* TASK TO CARRY OUT
Determine the number of lines below that contain "record". Write nothing but that number.

Dataset entries:
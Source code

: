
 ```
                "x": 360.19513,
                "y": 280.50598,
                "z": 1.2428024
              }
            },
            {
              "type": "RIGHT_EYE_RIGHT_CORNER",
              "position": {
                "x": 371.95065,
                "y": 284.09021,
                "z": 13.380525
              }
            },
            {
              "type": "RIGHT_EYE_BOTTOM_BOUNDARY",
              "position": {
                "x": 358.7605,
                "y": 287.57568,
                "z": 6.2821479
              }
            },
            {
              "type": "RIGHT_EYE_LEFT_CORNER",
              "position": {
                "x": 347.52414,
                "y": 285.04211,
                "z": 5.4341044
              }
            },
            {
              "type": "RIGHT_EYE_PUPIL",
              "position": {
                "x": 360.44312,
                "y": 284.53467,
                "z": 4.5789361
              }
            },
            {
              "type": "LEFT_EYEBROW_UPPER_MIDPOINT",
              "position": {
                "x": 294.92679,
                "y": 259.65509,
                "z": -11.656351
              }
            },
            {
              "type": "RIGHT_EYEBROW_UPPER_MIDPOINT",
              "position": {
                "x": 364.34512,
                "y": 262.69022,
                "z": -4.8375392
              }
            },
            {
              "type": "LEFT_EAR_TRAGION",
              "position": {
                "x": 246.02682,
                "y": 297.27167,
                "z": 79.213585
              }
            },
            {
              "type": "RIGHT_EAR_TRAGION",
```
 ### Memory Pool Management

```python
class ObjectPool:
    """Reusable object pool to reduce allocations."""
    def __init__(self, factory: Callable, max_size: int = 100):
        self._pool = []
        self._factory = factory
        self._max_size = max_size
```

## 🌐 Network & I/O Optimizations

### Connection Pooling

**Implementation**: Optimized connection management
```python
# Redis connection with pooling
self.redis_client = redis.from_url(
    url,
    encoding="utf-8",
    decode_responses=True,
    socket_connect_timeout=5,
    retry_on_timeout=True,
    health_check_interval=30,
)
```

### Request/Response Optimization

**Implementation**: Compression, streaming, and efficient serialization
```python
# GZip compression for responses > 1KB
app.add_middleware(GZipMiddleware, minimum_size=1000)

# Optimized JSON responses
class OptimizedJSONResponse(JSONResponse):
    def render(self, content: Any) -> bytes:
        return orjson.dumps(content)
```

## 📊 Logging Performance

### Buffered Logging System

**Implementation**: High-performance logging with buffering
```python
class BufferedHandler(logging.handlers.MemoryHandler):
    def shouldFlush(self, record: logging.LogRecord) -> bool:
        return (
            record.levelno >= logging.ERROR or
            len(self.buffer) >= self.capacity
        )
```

* SOLUTION TO THIS TASK
2